Filled with over 39 trillion gallons of pure Sierra snowmelt and pushed a mile into the Californian and Nevada skies, Lake Tahoe is the USA’s largest alpine lake, and one of the country’s oldest,
year-round vacation playgrounds. Lake Tahoe has forever drawn travellers to
its shores, from the Native Americans who call this place
Big Water, to the trappers, timber cutters and pioneers
who followed. In the 1870s, an awestruck Mark Twain wrote, “to breathe the same air as angels, you
must go to Tahoe”. By the time the 20th century rolled ‘round, lodges, taverns and casinos had sprung up
all around Tahoe’s shoreline catering to legions of weary city folk, keen to experience that heavenly air for themselves. When you’re ready for a little alpine magic, take the four-hour drive from San Francisco to the sunlit shores of Kings Beach. Set on Tahoe’s northern end, this beach was named after local card shark,
Joe King, who used his winnings to develop some of the
lake’s earliest lodgings. On the lake’s southern shore, is Pope Beach, where you’ll find another Tahoe institution. At historic Camp Richardson, generations of families return year after
year to create life-long vacation memories under the towering pines. From Pope Beach, saddle up, and follow the bike path to the Taylor Creek
Visitor Center. An open-air classroom for the entire family, the center features fabulous interpretative
walks, such as the Rainbow Trail. This wetland loop even features an underground
chamber, giving visitors a unique salmon-eye view of
this incredible environment. Once you’ve warmed up your legs at Taylor Creek, take in the majesty of the surrounding state
parks. Nearby, at DL Bliss State Park, follow the spectacular Rubicon Trail, which runs high above Tahoe’s deepest waters and dips down to quiet, secluded coves.

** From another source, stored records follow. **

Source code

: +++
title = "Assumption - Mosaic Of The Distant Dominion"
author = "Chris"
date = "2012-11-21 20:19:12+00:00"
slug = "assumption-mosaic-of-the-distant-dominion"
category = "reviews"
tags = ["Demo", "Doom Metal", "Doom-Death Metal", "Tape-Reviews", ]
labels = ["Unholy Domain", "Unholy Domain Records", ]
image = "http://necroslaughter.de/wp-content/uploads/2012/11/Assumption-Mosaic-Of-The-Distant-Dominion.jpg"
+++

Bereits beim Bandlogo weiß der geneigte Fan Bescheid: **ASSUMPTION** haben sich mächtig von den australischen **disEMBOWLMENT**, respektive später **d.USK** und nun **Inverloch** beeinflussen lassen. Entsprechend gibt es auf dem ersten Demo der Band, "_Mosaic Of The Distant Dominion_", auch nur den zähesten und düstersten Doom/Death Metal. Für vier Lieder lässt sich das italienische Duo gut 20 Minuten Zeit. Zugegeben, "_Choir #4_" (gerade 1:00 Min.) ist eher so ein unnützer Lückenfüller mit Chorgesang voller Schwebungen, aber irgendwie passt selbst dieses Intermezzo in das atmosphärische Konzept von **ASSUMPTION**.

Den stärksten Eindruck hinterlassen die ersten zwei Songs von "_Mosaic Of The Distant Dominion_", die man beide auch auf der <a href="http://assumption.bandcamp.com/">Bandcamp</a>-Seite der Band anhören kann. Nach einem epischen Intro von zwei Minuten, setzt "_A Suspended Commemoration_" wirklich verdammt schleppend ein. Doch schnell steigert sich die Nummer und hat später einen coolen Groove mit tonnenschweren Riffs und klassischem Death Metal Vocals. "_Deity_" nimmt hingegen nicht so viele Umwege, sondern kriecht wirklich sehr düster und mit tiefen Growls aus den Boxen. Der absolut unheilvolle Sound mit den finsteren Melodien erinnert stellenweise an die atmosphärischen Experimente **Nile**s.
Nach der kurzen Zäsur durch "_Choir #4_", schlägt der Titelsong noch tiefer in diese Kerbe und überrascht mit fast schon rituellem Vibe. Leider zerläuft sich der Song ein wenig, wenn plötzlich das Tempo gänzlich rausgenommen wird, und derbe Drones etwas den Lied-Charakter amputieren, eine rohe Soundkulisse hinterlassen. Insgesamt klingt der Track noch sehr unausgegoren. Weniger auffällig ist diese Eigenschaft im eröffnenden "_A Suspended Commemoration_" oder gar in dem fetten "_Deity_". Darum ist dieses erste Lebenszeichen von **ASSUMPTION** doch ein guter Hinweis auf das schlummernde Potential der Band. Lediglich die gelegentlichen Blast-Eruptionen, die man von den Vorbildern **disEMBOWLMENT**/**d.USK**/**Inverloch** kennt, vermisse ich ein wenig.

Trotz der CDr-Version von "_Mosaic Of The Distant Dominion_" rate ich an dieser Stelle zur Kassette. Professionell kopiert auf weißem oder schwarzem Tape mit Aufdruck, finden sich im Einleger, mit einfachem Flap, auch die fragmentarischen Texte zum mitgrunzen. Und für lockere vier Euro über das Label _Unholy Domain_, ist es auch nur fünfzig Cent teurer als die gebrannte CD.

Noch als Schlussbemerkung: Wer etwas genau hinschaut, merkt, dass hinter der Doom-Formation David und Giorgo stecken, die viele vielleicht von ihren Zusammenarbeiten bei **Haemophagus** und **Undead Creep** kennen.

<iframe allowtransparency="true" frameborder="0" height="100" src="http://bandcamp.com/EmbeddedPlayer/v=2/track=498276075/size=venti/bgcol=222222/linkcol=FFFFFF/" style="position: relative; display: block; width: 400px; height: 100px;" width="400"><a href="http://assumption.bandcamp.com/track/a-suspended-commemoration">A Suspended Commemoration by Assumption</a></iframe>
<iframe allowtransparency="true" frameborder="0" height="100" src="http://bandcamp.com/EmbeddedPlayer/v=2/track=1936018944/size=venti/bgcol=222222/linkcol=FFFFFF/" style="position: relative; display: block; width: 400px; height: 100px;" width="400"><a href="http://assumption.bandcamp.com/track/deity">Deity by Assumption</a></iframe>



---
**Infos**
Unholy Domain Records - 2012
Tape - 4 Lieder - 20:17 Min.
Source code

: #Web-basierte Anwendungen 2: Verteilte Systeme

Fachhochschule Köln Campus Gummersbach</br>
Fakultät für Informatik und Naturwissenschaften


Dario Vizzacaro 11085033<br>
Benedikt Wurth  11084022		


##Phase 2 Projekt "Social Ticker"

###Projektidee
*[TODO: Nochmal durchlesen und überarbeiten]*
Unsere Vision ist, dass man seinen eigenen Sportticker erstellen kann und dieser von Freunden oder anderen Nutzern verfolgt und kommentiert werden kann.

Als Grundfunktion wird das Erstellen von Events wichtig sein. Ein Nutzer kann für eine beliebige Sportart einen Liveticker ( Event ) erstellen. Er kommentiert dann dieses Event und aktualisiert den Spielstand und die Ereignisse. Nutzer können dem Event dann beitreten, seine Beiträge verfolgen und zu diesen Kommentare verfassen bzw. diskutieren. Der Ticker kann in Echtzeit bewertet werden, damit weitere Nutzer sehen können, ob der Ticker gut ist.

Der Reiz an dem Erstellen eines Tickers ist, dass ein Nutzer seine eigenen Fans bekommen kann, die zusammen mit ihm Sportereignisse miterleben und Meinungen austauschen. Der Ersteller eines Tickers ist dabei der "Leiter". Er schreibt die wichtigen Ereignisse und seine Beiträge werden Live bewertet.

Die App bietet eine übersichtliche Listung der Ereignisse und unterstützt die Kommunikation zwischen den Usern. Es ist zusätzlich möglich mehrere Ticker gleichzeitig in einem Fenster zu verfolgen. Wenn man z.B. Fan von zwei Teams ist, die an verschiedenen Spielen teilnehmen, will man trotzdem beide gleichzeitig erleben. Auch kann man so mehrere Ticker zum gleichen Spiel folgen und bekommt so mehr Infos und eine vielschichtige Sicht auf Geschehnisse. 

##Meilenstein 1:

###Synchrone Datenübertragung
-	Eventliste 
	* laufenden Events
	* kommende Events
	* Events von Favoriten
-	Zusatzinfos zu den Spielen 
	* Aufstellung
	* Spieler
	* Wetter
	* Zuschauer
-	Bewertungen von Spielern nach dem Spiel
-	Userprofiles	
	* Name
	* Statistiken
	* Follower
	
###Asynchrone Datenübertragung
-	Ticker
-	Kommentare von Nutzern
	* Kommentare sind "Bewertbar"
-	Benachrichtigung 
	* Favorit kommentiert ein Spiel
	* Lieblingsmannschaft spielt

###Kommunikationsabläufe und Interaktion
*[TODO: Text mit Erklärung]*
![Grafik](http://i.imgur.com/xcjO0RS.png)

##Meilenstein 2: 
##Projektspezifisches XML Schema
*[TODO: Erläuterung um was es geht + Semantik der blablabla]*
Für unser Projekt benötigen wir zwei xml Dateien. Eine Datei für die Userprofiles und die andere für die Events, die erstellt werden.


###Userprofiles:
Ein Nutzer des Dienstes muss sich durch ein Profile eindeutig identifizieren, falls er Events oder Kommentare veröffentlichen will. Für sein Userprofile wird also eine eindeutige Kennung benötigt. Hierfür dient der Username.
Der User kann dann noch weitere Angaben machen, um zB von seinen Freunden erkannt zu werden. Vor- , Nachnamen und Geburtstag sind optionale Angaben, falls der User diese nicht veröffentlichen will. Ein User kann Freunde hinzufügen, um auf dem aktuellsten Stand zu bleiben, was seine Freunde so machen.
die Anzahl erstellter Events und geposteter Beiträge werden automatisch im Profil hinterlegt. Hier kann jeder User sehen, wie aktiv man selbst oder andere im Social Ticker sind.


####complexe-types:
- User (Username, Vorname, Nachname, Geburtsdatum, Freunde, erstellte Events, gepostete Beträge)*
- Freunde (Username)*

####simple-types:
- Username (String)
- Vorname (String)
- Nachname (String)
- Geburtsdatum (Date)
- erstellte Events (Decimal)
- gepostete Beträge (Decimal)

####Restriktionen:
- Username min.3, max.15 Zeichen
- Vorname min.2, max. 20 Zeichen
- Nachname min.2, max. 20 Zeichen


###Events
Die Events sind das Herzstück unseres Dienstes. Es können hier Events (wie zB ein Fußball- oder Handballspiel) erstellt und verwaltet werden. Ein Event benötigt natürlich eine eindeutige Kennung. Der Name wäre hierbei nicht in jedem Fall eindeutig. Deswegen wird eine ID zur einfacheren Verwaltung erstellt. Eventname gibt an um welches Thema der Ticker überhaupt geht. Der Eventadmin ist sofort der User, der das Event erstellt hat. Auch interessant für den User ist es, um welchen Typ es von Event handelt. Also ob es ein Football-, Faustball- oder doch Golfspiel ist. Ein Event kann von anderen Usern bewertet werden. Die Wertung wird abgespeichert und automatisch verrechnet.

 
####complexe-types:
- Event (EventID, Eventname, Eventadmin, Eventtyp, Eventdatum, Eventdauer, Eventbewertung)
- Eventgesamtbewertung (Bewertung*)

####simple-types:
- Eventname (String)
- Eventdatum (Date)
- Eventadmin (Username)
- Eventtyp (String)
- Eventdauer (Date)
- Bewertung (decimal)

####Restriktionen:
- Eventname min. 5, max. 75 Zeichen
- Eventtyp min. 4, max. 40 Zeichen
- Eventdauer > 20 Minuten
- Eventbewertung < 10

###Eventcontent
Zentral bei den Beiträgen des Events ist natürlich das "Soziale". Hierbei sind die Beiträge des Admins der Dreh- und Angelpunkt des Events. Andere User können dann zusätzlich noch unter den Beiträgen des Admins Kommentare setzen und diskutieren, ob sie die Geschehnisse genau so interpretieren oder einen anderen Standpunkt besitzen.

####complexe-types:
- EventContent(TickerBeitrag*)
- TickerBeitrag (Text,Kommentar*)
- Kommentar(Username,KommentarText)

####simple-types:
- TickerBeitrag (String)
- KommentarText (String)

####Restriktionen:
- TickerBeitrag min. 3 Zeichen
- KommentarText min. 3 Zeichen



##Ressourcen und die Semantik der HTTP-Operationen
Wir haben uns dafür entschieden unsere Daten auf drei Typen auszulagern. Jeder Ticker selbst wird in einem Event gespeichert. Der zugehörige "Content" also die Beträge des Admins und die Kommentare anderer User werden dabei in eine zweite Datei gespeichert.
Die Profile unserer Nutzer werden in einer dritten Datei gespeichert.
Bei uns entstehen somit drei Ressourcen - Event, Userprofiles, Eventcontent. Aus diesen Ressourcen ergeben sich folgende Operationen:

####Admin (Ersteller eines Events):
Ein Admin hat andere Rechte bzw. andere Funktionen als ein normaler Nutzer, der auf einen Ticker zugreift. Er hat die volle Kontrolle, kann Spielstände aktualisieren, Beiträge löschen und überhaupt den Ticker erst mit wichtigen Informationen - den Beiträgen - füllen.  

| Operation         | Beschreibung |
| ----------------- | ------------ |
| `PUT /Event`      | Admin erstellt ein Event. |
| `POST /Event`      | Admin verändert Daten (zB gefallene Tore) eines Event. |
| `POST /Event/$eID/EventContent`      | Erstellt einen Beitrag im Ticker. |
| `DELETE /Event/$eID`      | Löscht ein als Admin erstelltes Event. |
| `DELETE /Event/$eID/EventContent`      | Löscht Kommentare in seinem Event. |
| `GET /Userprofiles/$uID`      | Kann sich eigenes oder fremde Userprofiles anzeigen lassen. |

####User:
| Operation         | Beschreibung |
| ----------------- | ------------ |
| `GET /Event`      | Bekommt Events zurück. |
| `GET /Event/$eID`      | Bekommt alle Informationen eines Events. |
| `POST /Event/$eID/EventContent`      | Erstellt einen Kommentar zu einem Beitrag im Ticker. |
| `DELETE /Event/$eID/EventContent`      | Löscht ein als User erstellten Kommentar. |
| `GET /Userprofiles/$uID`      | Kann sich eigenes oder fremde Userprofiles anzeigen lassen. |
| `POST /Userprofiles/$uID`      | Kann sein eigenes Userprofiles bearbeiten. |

The six and a half-mile trail twists through
forests of aspen, cedar and mountain dogwood, …past the country’s highest lighthouse, before crossing into neighboring Emerald Bay
State Park. This park is home to the Eagle Falls Trail, a moderate two-mile hike that takes in some
of the Sierra high country’s finest views. Down by the shore, visit Tahoe’s hidden castle. Inspired by the legends and architecture of
Scandinavia, in 1929, heiress Lora J. Knight, brought in an army of 200 craftsmen to build
this 38-room summer home from the lake’s timber and stone. Today, Vikingsholm is cared for by the Sierra
State Parks Foundation, and operates as a museum and fairy-tale window
into Tahoe’s past. Emerald Bay is also home to the lake’s only
island, once the abode of another local character, Captain Dick, who delighted in showing visitors a wooden
box containing, his toes. The old sea dog lost his toes to frostbite
after capsizing his boat one dark winter night, on a long row home from a far-off tavern. These days, Tahoe’s 72-mile ring road makes
getting around the lake far less perilous. And even if you’re not up to paddling or hiking, you can still enjoy the breathtaking vistas
from its many roadside stops, like Inspiration Point. Just 10-miles east of Emerald Bay is the lake’s
largest town, South Lake Tahoe. Hang out on the beaches, enjoy the creature comforts, then rise above it all on Heavenly Mountain, a world-class ski resort in winter, and adventure playground throughout
the summer months. Lake Tahoe is a place of ever-shifting moods. When you’re ready to experience this
raw beauty, take a drive up the eastern shoreline, which is wilder and less developed than her
other shores. When the ponderosa pines bend with the season’s
first snow, Tahoe transforms into a winter wonderland. Towns like Tahoe City and nearby Truckee become the perfect snow-bound escapes, while the lake’s ski resorts turn Tahoe
into the nation’s favorite winter playground. As far back as 1856, mountain men like Snowshoe Thompson were traversing these slopes on wooden skis, but it was the Winter Olympics that really
put Tahoe’s runs on the map. In 1960, skeptical teams and officials from
30 countries descended on a fledgling resort called Squaw Valley, and they were soon won over. In the decades since, over 20 world-class
downhill and cross country resorts have opened, taking advantage of the region’s 300 days
of sunshine per year, 450 inches of annual snowfall, and that incredible Tahoe scenery. Whether you’re looking for snow-capped peaks
or crystal clear coves, places to bond with loved ones or pockets
of pure solitude, The Lake in the Sky, has it all. As naturalist John Muir wrote over a century ago, “Tahoe is surely not one, but many, …I am reminded of all the mountain lakes
I ever knew, as if this were a kind of water heaven to which they all had come.”